Patients with chest pain and undetectable high-sensitivity cardiac troponin T (hs-cTnT) in the emergency department (ED) have a low short-term risk of cardiovascular events, but the frequency of ED revisits in this group is unknown. This study investigated the associations between disposable income and risk of ED revisits in patients with chest pain and undetectable hs-cTnT.

Methods

All first visits to 7 EDs in Sweden from 2010 to 2017 by patients with chest pain and hs-cTnT <5 ng/l were included. Incidence rate ratios (IRR) were calculated to estimate the ED revisit risk in relation to disposable income according to data obtained from Swedish government agencies (Statistics Sweden).

Results

Altogether, 61,539 patients with a first ED visit were included, in whom 126,650 revisits occurred.
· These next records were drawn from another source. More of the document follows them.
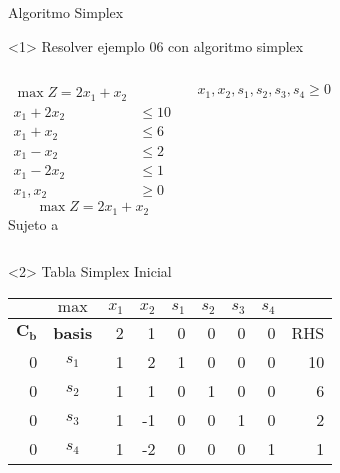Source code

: \begin{frameExample}{Algoritmo Simplex}{}
  \begin{onlyenv}<1>
      Resolver ejemplo 06 con algoritmo simplex
  \begin{columns}
        \begin{align*}
      \max Z = 2x_1 + x_2 & \\[3mm]
    x_1 + 2x_2 & \leq 10\\
    x_1 + x_2 & \leq 6\\
    x_1 - x_2 & \leq 2\\
    x_1 - 2x_2 & \leq 1\\[5mm]
    x_1, x_2 & \geq 0
        \end{align*}
        \[ \max Z = 2x_1 + x_2 \]
      Sujeto a %

$x_1, x_2, s_1, s_2, s_3, s_4  \geq 0$
  \end{columns}
  \end{onlyenv}


\begin{onlyenv}<2>
  Tabla Simplex Inicial
  
  {\centering
\begin{tabular}{rc|rr|rrrr|r}
  &$\max$  & $x_1$ & $x_2$ & $s_1$ &$ s_2$ & $s_3$ & $s_4$ &  \\
  \toprule
  $\mathbf{C_b}$ & \textbf{basis} & 2 & 1 & 0 & 0 & 0 & 0 & RHS \\
  \midrule
0 & $s_1$ & 1 & 2 & 1 & 0 & 0 & 0 & 10 \\
0 & $s_2$ & 1 & 1 & 0 & 1 & 0 & 0 & 6 \\
0 & $s_3$ & 1 & -1 & 0 & 0 & 1 & 0 & 2 \\
  0 & $s_4$ & 1 & -2 & 0 & 0 & 0 & 1 & 1\\
  \bottomrule
\end{tabular}
  \par}
\end{onlyenv}


\end{frameExample}

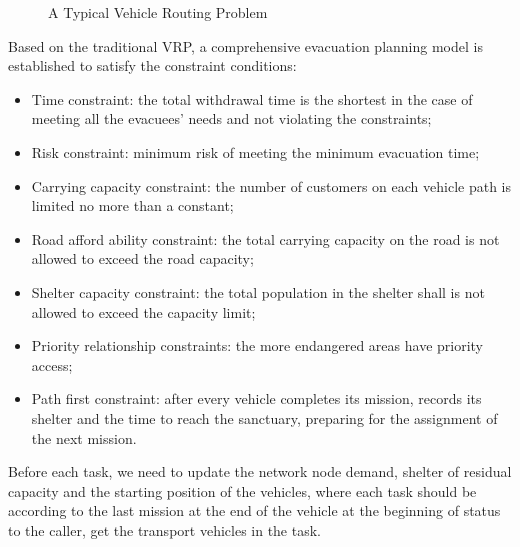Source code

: \documentclass{mcmthesis}
\begin{document}
\begin{figure}[tbp]
  \caption{A Typical Vehicle Routing Problem}\label{Figure3}
\end{figure}

Based on the traditional VRP, a comprehensive evacuation planning model is established to satisfy the constraint conditions:
\begin{itemize}
  \item Time constraint: the total withdrawal time is the shortest in the case of meeting all the evacuees' needs and not violating the constraints;
  \item Risk constraint: minimum risk of meeting the minimum evacuation time;
  \item Carrying capacity constraint: the number of customers on each vehicle path is limited no more than a constant;
  \item Road afford ability constraint: the total carrying capacity on the road is not allowed to exceed the road capacity;
  \item Shelter capacity constraint: the total population in the shelter shall is not allowed to exceed the capacity limit;
  \item Priority relationship constraints: the more endangered areas have priority access;
  \item Path first constraint: after every vehicle completes its mission, records its shelter and the time to reach the sanctuary, preparing for the assignment of the next mission.
\end{itemize}

Before each task, we need to update the network node demand, shelter of residual capacity and the starting position of the vehicles, where each task should be according to the last mission at the end of the vehicle at the beginning of status to the caller, get the transport vehicles in the task.
\end{document}
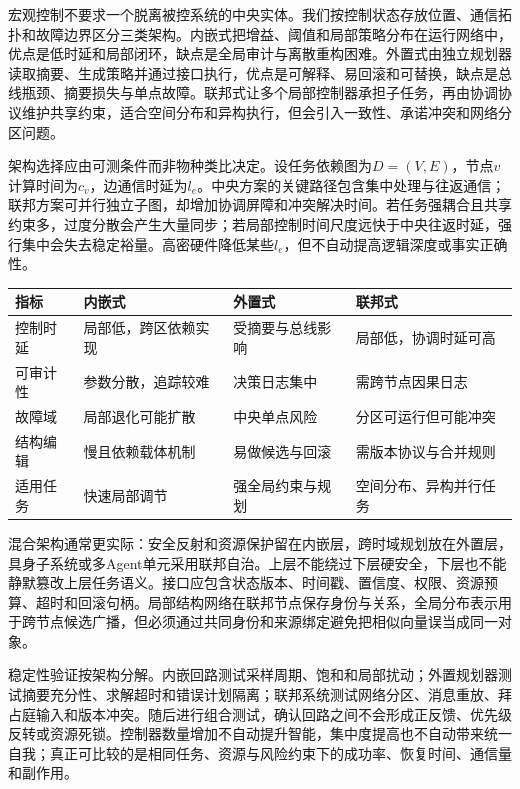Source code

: 宏观控制不要求一个脱离被控系统的中央实体。我们按控制状态存放位置、通信拓扑和故障边界区分三类架构。内嵌式把增益、阈值和局部策略分布在运行网络中，优点是低时延和局部闭环，缺点是全局审计与离散重构困难。外置式由独立规划器读取摘要、生成策略并通过接口执行，优点是可解释、易回滚和可替换，缺点是总线瓶颈、摘要损失与单点故障。联邦式让多个局部控制器承担子任务，再由协调协议维护共享约束，适合空间分布和异构执行，但会引入一致性、承诺冲突和网络分区问题。

架构选择应由可测条件而非物种类比决定。设任务依赖图为$D=(V,E)$，节点$v$计算时间为$c_v$，边通信时延为$l_e$。中央方案的关键路径包含集中处理与往返通信；联邦方案可并行独立子图，却增加协调屏障和冲突解决时间。若任务强耦合且共享约束多，过度分散会产生大量同步；若局部控制时间尺度远快于中央往返时延，强行集中会失去稳定裕量。高密硬件降低某些$l_e$，但不自动提高逻辑深度或事实正确性。

\begin{table}[htbp]
\centering\footnotesize
\begin{tabularx}{\textwidth}{lXXX}
\toprule
\rowcolor{structurecolor!20} 指标 & 内嵌式 & 外置式 & 联邦式 \\
\midrule
控制时延 & 局部低，跨区依赖实现 & 受摘要与总线影响 & 局部低，协调时延可高 \\
可审计性 & 参数分散，追踪较难 & 决策日志集中 & 需跨节点因果日志 \\
故障域 & 局部退化可能扩散 & 中央单点风险 & 分区可运行但可能冲突 \\
结构编辑 & 慢且依赖载体机制 & 易做候选与回滚 & 需版本协议与合并规则 \\
适用任务 & 快速局部调节 & 强全局约束与规划 & 空间分布、异构并行任务 \\
\bottomrule
\end{tabularx}
\end{table}

混合架构通常更实际：安全反射和资源保护留在内嵌层，跨时域规划放在外置层，具身子系统或多Agent单元采用联邦自治。上层不能绕过下层硬安全，下层也不能静默篡改上层任务语义。接口应包含状态版本、时间戳、置信度、权限、资源预算、超时和回滚句柄。局部结构网络在联邦节点保存身份与关系，全局分布表示用于跨节点候选广播，但必须通过共同身份和来源绑定避免把相似向量误当成同一对象。

稳定性验证按架构分解。内嵌回路测试采样周期、饱和和局部扰动；外置规划器测试摘要充分性、求解超时和错误计划隔离；联邦系统测试网络分区、消息重放、拜占庭输入和版本冲突。随后进行组合测试，确认回路之间不会形成正反馈、优先级反转或资源死锁。控制器数量增加不自动提升智能，集中度提高也不自动带来统一自我；真正可比较的是相同任务、资源与风险约束下的成功率、恢复时间、通信量和副作用。

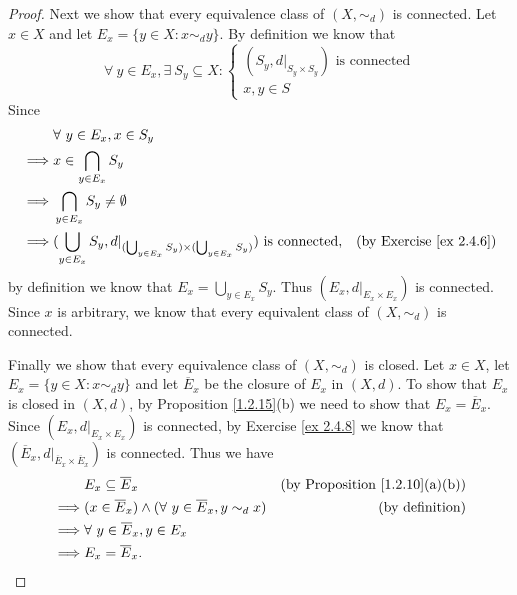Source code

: \begin{proof}
    Next we show that every equivalence class of \((X, \sim_d)\) is connected.
    Let \(x \in X\) and let \(E_x = \{y \in X : x \sim_d y\}\).
    By definition we know that
    \[
        \forall\ y \in E_x, \exists\ S_y \subseteq X : \begin{cases}
            (S_y, d|_{S_y \times S_y}) \text{ is connected} \\
            x, y \in S
        \end{cases}
    \]
    Since
    \begin{align*}
                 & \forall\ y \in E_x, x \in S_y                                                                                                                          \\
        \implies & x \in \bigcap_{y \in E_x} S_y                                                                                                                          \\
        \implies & \bigcap_{y \in E_x} S_y \neq \emptyset                                                                                                                 \\
        \implies & (\bigcup_{y \in E_x} S_y, d|_{(\bigcup_{y \in E_x} S_y) \times (\bigcup_{y \in E_x} S_y)}) \text{ is connected}, & \text{(by Exercise \ref{ex 2.4.6})}
    \end{align*}
    by definition we know that \(E_x = \bigcup_{y \in E_x} S_y\).
    Thus \((E_x, d|_{E_x \times E_x})\) is connected.
    Since \(x\) is arbitrary, we know that every equivalent class of \((X, \sim_d)\) is connected.

    Finally we show that every equivalence class of \((X, \sim_d)\) is closed.
    Let \(x \in X\), let \(E_x = \{y \in X : x \sim_d y\}\) and let \(\overline{E}_x\) be the closure of \(E_x\) in \((X, d)\).
    To show that \(E_x\) is closed in \((X, d)\), by Proposition \ref{1.2.15}(b) we need to show that \(E_x = \overline{E}_x\).
    Since \((E_x, d|_{E_x \times E_x})\) is connected, by Exercise \ref{ex 2.4.8} we know that \((\overline{E}_x, d|_{\overline{E}_x \times \overline{E}_x})\) is connected.
    Thus we have
    \begin{align*}
                 & E_x \subseteq \overline{E}_x                                             & \text{(by Proposition \ref{1.2.10}(a)(b))} \\
        \implies & (x \in \overline{E}_x) \land (\forall\ y \in \overline{E}_x, y \sim_d x) & \text{(by definition)}                     \\
        \implies & \forall\ y \in \overline{E}_x, y \in E_x                                                                              \\
        \implies & E_x = \overline{E}_x.
    \end{align*}
\end{proof}

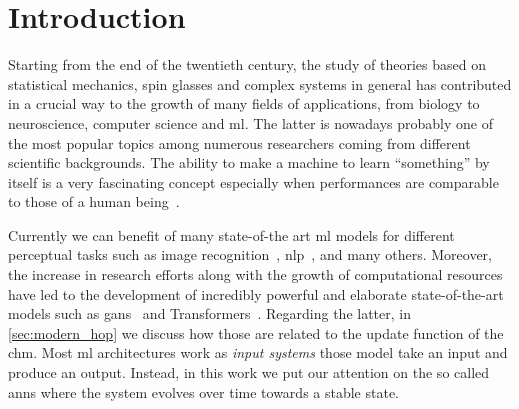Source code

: \documentclass[\rootdir/main.tex]{subfiles}
\begin{document}
\chapter*{Introduction}
Starting from the end of the twentieth century, the study of theories based on statistical mechanics, spin glasses and complex systems in general has contributed in a crucial way to the growth of many fields of applications, from biology to neuroscience, computer science and \acrfull{ml}. The latter is nowadays probably one of the most popular topics among numerous researchers coming from different scientific backgrounds. The ability to make a machine to learn ``something'' by itself is a very fascinating concept especially when performances are comparable to those of a human being~\cite{imagenet, ml_vs_human, vandermaas}.

Currently we can benefit of many state-of-the art \acrlong{ml} models for different perceptual tasks such as image recognition~\cite{resnet, vgg}, \acrfull{nlp}~\cite{lstm}, and many others. Moreover, the increase in research efforts along with the growth of computational resources have led to the development of incredibly powerful and elaborate state-of-the-art models such as \glspl{gan}~\cite{gans} and Transformers~\cite{attention}. Regarding the latter, in \cref{sec:modern_hop} we discuss how those are related to the update function of the \acrfull{chm}.
Most \acrlong{ml} architectures work as \emph{input systems} \ie those model take an input and produce an output. Instead, in this work we put our attention on the so called \glspl{ann} where the system evolves over time towards a stable state.
\end{document}
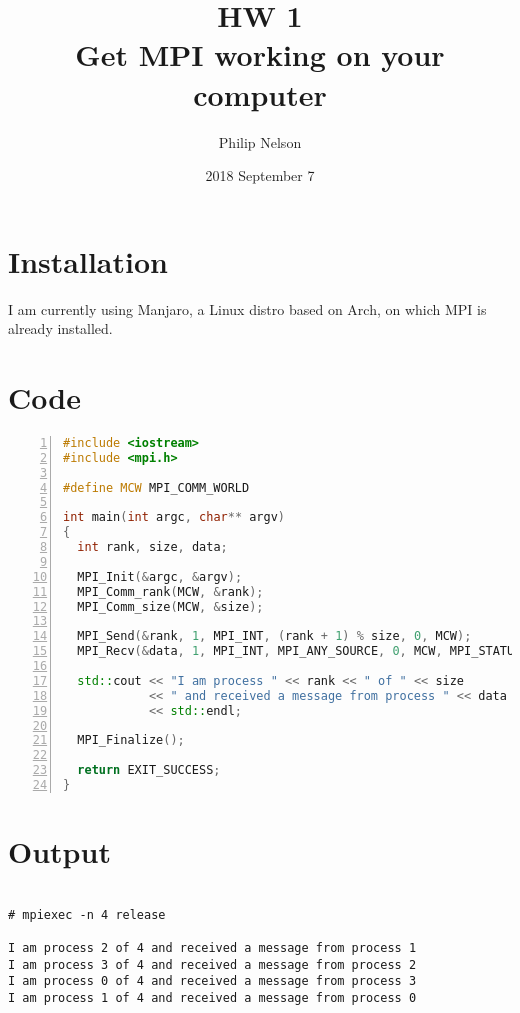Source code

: \documentclass{article}
\title{HW 1 \\ Get MPI working on your computer}
\author{Philip Nelson}
\date{2018 September 7}
\begin{document}
\maketitle

\section*{Installation}

I am currently using Manjaro, a Linux distro based on Arch, on which MPI is already installed.

\section*{Code}

\begin{lstlisting}[showstringspaces=false, language=c++, numbers=left]
#include <iostream>
#include <mpi.h>

#define MCW MPI_COMM_WORLD

int main(int argc, char** argv)
{
  int rank, size, data;

  MPI_Init(&argc, &argv);
  MPI_Comm_rank(MCW, &rank);
  MPI_Comm_size(MCW, &size);

  MPI_Send(&rank, 1, MPI_INT, (rank + 1) % size, 0, MCW);
  MPI_Recv(&data, 1, MPI_INT, MPI_ANY_SOURCE, 0, MCW, MPI_STATUS_IGNORE);

  std::cout << "I am process " << rank << " of " << size
            << " and received a message from process " << data
            << std::endl;

  MPI_Finalize();

  return EXIT_SUCCESS;
}
\end{lstlisting}

\section*{Output}

\begin{lstlisting}[showstringspaces=false]

# mpiexec -n 4 release

I am process 2 of 4 and received a message from process 1
I am process 3 of 4 and received a message from process 2
I am process 0 of 4 and received a message from process 3
I am process 1 of 4 and received a message from process 0

\end{lstlisting}
\end{document}
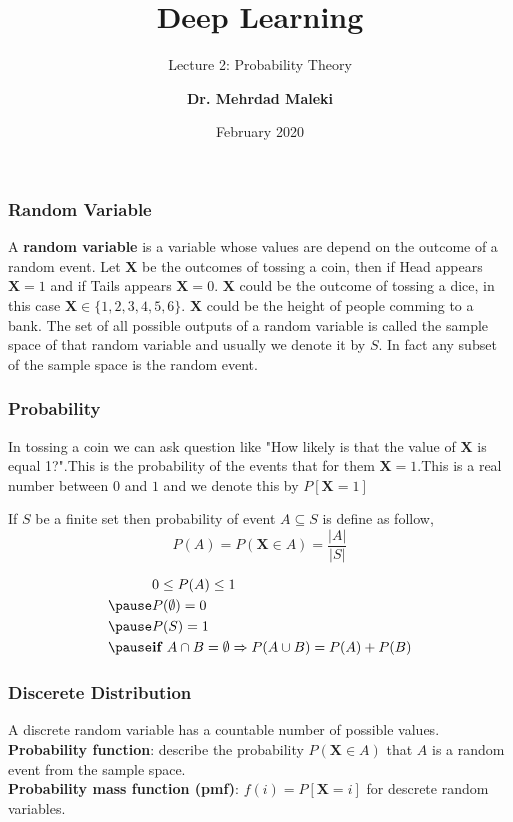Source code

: \documentclass[12pt,aspectratio=169]{beamer}
\title[Finite Automata] %
{Deep Learning}
\subtitle{Lecture 2: Probability Theory}
\date{February 2020}
\author[]{\textbf{Dr. Mehrdad Maleki}}
\date{}
\begin{document}
 
\frame{\titlepage}

\newcommand{\SYSTEM}[2]{\raisebox{-1ex}{\shortstack{#1\\[-0.25ex]\tiny #2}}}
\newcommand{\YES}{\textcolor{dkgreen}{$\ballotcheck$}}
\newcommand{\NOPE}{\textcolor{dkred}{$\ballotx$}}
\newcommand{\MAYBE}{\textcolor{dkblue}{\textbf{?}}}


\begin{frame}
\frametitle{Random Variable}
A \textbf{random variable} is a variable whose values are depend on the outcome of a random event. \pause
Let $\mathbf{X}$ be the outcomes of tossing a coin, then if Head appears $\mathbf{X}=1$ and if Tails appears $\mathbf{X}=0$. \pause $\mathbf{X}$ could be the outcome of tossing a dice, in this case $\mathbf{X}\in \{1,2,3,4,5,6\}$. $\mathbf{X}$ could be the height of people comming to a bank. \pause The set of all possible outputs of a random variable is called the sample space of that random variable and usually we denote it by $S$. \pause In fact any subset of the sample space is the random event.

\end{frame}


\begin{frame}
\frametitle{Probability}
In tossing a coin we can ask question like "How likely is that the value of $\mathbf{X}$ is equal 1?".\pause This is the probability of the events that for them $\mathbf{X}=1$.\pause This is a real number between $0$ and $1$ and we denote this by $P[\mathbf{X}=1]$ 
\end{frame}

\begin{frame}
If $S$ be a finite set then probability of event $A\subseteq S$ is define as follow,
\[
P(A)=P(\mathbf{X}\in A)=\frac{|A|}{|S|}
\]
\end{frame}

\begin{frame}
\[
\begin{aligned}
& 0\leq P(A) \leq 1\\ \pause
& P(\emptyset)=0\\ \pause
& P(S)=1\\ \pause
& \textbf{if } A\cap B=\emptyset \Rightarrow P(A\cup B)=P(A)+P(B)
\end{aligned}
\]
\end{frame}


\begin{frame}
\frametitle{Discerete Distribution}
A discrete random variable has a countable number of possible values.\pause\\
\textbf{Probability function}: describe the probability $P(\mathbf{X}\in A)$ that $A$ is a random event from the sample space.\pause\\
\textbf{Probability mass function (pmf)}: $f(i)=P[\mathbf{X}=i]$ for descrete random variables.

\end{frame}
\end{document}
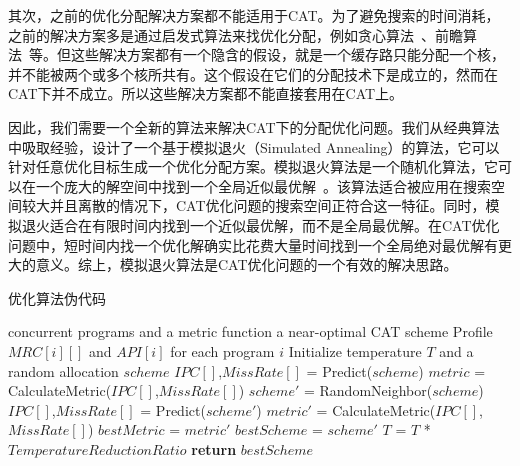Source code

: 其次，之前的优化分配解决方案都不能适用于CAT。为了避免搜索的时间消耗，之前的解决方案多是通过启发式算法来找优化分配，例如贪心算法~\parencite{suh2004dynamic}、前瞻算法~\parencite{qureshi2006utility}等。但这些解决方案都有一个隐含的假设，就是一个缓存路只能分配一个核，并不能被两个或多个核所共有。这个假设在它们的分配技术下是成立的，然而在CAT下并不成立。所以这些解决方案都不能直接套用在CAT上。

因此，我们需要一个全新的算法来解决CAT下的分配优化问题。我们从经典算法中吸取经验，设计了一个基于模拟退火（Simulated Annealing）的算法，它可以针对任意优化目标生成一个优化分配方案。模拟退火算法是一个随机化算法，它可以在一个庞大的解空间中找到一个全局近似最优解~\parencite{aarts1988simulated,hwang1988simulated}。该算法适合被应用在搜索空间较大并且离散的情况下，CAT优化问题的搜索空间正符合这一特征。同时，模拟退火适合在有限时间内找到一个近似最优解，而不是全局最优解。在CAT优化问题中，短时间内找一个优化解确实比花费大量时间找到一个全局绝对最优解有更大的意义。综上，模拟退火算法是CAT优化问题的一个有效的解决思路。

\begin{algorithm}
\caption{优化算法伪代码}
\label{alg:opt}
\begin{algorithmic}[1]
\renewcommand{\algorithmicforall}{\textbf{foreach}}
\renewcommand{\algorithmicrequire}{\textbf{Input:}}
\renewcommand{\algorithmicensure}{\textbf{Output:}}
\REQUIRE concurrent programs and a metric function
\ENSURE a near-optimal CAT scheme
\STATE Profile $MRC[i][]$ and $API[i]$ for each program $i$
\STATE Initialize temperature $T$ and a random allocation $scheme$
\STATE $IPC[]$,$MissRate[]$ = Predict($scheme$)
\STATE $metric$ = CalculateMetric($IPC[]$,$MissRate[]$)
	\STATE $scheme'$ = RandomNeighbor($scheme$)
    \STATE $IPC[]$,$MissRate[]$ = Predict($scheme'$)
    \STATE $metric'$ = CalculateMetric($IPC[]$,$MissRate[]$)
    	\STATE $bestMetric$ = $metric'$ 
        \STATE $bestScheme$ = $scheme'$
    \ENDIF
    \ELSE
    \ENDIF
    \ENDIF
    \STATE $T$ = $T$ * $TemperatureReductionRatio$
\ENDWHILE
\STATE \textbf{return} $bestScheme$

\end{algorithmic}
\end{algorithm}

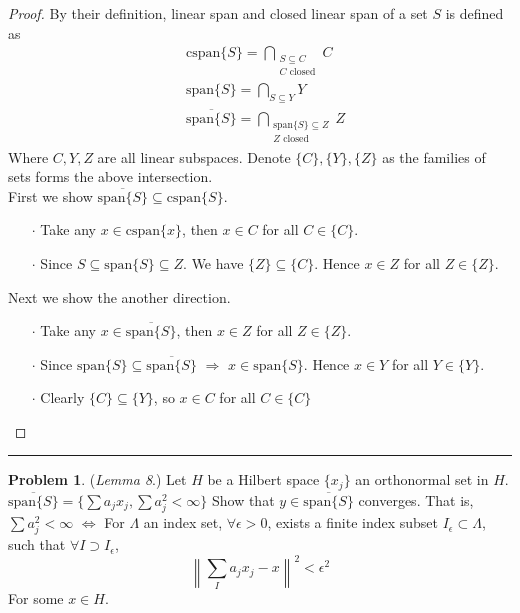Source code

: \documentclass[a4paper, 10pt]{article}
\theoremstyle{definition}
\newtheorem{problem}{Problem}
\theoremstyle{hSol}
\begin{document}
\begin{proof} By their definition, linear span and closed linear span of a set $S$ is defined as
\begin{equation}
	\begin{split}
		& \text{cspan}\{S\} = \bigcap_{\substack{S\subseteq C \\ C \text{ closed}}}C \\
		& \text{span}\{S\} = \bigcap_{S\subseteq Y}Y \\
		& \overline{\text{span}\{S\}} = \bigcap_{\substack{\text{span}\{S\}\subseteq Z \\ Z\text{ closed}}}Z
	\end{split}
\end{equation}
Where $C,Y,Z$ are all linear subspaces. Denote $\{C\}, \{Y\}, \{Z\}$ as the families of sets forms the above intersection.\\
First we show $\overline{\text{span}\{S\}} \subseteq\text{cspan}\{S\}$.
\begin{itemize}
	\item[$\cdot$] Take any $x\in \text{cspan}\{x\}$, then $x\in C$ for all $C\in \{C\}$.
	\item[$\cdot$] Since $S\subseteq \text{span}\{S\}\subseteq Z$. We have $\{Z\}\subseteq \{C\}$. Hence $x\in Z$ for all $Z\in \{Z\}$. 
\end{itemize}
Next we show the another direction.
\begin{itemize}
	\item[$\cdot$] Take any $x\in \overline{\text{span}\{S\}}$, then $x\in Z$ for all $Z\in \{Z\}$.
	\item[$\cdot$] Since $\text{span}\{S\}\subseteq \overline{\text{span}\{S\}}$ $\Rightarrow$ $x\in \text{span}\{S\}$. Hence $x\in Y$ for all $Y\in \{Y\}$. 
	\item[$\cdot$] Clearly $\{C\}\subseteq \{Y\}$, so $x\in C$ for all $C\in \{C\}$
\end{itemize}

\end{proof}

\noindent\rule{16cm}{0.4pt}
\begin{problem} (\textit{Lemma 8}.) Let $H$ be a Hilbert space $\{x_j\}$ an orthonormal set in $H$. $\overline{\text{span}\{S\}}=\{\sum a_j x_j, \sum a_j^2 < \infty\}$
Show that $y\in\overline{\text{span}\{S\}}$ converges. That is, \\
$\sum a_j^2 < \infty$ $\iff$ For $\Lambda$ an index set, $\forall \epsilon >0$, exists a finite index subset $I_{\epsilon} \subset \Lambda$, such that $\forall I \supset I_{\epsilon}$,
$$\left\|\sum_I a_j x_j - x\right\|^2 < \epsilon^2$$
For some $x\in H$.
\end{problem}
\end{document}
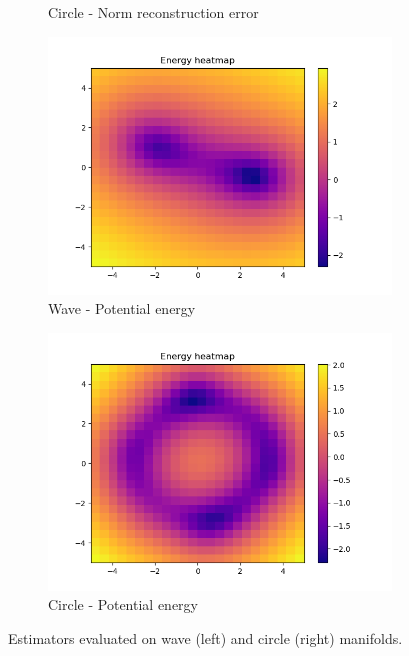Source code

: \begin{figure}[!h]
\begin{subfigure}{.5\textwidth}
  \caption{Circle - Norm reconstruction error}
\end{subfigure}
\begin{subfigure}{.5\textwidth}
  \centering
  \includegraphics[width=.95\linewidth]{figures/wave-quantifier-energy}
  \caption{Wave - Potential energy}
\end{subfigure}%
\begin{subfigure}{.5\textwidth}
  \centering
  \includegraphics[width=.95\linewidth]{figures/circle-quantifier-energy}
  \caption{Circle - Potential energy}
\end{subfigure}
\caption[Heatmap of estimators on wave and circle manifold]{Estimators evaluated on wave (left) and circle (right) manifolds.}
\label{fig:exp1-heatmaps}
\end{figure}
The adjusted 30-day risk of a revisit was 1.3- (IRR 1.32, 95% CI: 1.23-1.42) and 1.5-fold (IRR 1.50, 95% CI: 1.40-1.60), and for any revisit during the follow-up 1.6- (IRR 1.63, 95% CI: 1.59-1.66) and 1.8-fold (IRR 1.78, 95% CI: 1.72-1.79), in patients with middle-low and low versus high income, respectively. During a median follow-up of 6.8 years, 1714 (2.8%) deaths occurred, and the adjusted cumulative incidence of major adverse cardiovascular events at 1 and 5 years was only 0.3% (95% CI: 0.2-0.4) and 1.1% (95% CI: 0.8-1.4) higher in patients with the lowest versus highest income levels.

Conclusions

Disposable income level is inversely associated with the risk of ED revisits among patients presenting with chest pain and undetectable hs-cTnT, in whom cardiovascular risks are low.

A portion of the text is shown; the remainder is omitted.